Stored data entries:
= = = = = = =

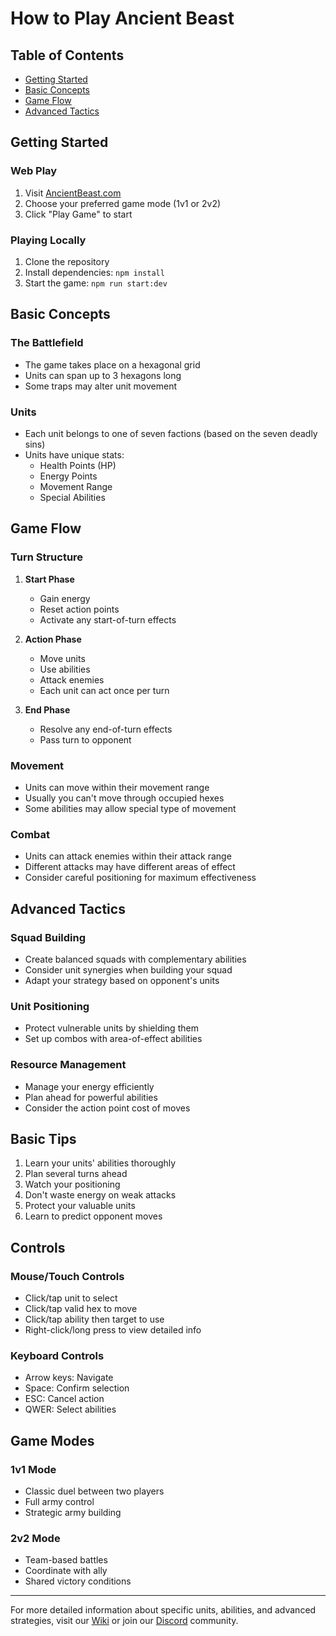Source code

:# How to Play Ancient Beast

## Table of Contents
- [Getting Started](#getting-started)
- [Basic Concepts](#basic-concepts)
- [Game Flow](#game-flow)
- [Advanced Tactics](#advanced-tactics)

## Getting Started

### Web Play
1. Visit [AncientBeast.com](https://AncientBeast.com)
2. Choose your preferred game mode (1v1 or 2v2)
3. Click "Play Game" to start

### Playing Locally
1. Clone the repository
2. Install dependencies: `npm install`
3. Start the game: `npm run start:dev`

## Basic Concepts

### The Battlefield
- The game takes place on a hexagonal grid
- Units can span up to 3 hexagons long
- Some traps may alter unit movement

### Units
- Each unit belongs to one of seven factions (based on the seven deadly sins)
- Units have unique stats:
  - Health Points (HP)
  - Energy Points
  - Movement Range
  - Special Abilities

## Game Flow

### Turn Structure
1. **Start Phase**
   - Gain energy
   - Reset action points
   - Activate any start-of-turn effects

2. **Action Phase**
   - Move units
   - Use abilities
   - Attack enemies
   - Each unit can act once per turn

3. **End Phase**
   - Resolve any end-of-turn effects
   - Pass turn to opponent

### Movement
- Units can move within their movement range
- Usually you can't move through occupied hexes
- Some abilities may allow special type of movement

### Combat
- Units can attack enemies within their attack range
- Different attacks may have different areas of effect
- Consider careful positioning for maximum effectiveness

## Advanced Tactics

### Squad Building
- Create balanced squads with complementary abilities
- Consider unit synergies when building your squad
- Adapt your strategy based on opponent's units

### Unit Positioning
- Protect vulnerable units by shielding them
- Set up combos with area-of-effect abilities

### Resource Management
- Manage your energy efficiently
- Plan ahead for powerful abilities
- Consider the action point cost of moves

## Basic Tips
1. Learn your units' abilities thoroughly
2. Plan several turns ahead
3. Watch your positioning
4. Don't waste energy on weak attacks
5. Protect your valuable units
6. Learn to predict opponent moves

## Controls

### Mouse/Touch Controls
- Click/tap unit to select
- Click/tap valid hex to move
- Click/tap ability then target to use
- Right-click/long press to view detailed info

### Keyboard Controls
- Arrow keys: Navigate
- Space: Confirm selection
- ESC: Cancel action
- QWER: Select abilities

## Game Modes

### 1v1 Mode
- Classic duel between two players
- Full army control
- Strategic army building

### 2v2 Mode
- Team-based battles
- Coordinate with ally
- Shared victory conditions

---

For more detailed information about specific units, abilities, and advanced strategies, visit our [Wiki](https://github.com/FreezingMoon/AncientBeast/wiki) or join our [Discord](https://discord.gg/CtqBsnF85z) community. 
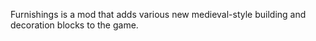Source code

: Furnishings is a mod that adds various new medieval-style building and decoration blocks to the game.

= = = = = = =

• WORK ORDER:
Look above for the line holding "- Units have" and the line holding "- Usually you". Retype both, and every line between them, word for word and nothing else.

• RESPONSE:
- Units have unique stats:
  - Health Points (HP)
  - Energy Points
  - Movement Range
  - Special Abilities

## Game Flow

### Turn Structure
1. **Start Phase**
   - Gain energy
   - Reset action points
   - Activate any start-of-turn effects

2. **Action Phase**
   - Move units
   - Use abilities
   - Attack enemies
   - Each unit can act once per turn

3. **End Phase**
   - Resolve any end-of-turn effects
   - Pass turn to opponent

### Movement
- Units can move within their movement range
- Usually you can't move through occupied hexes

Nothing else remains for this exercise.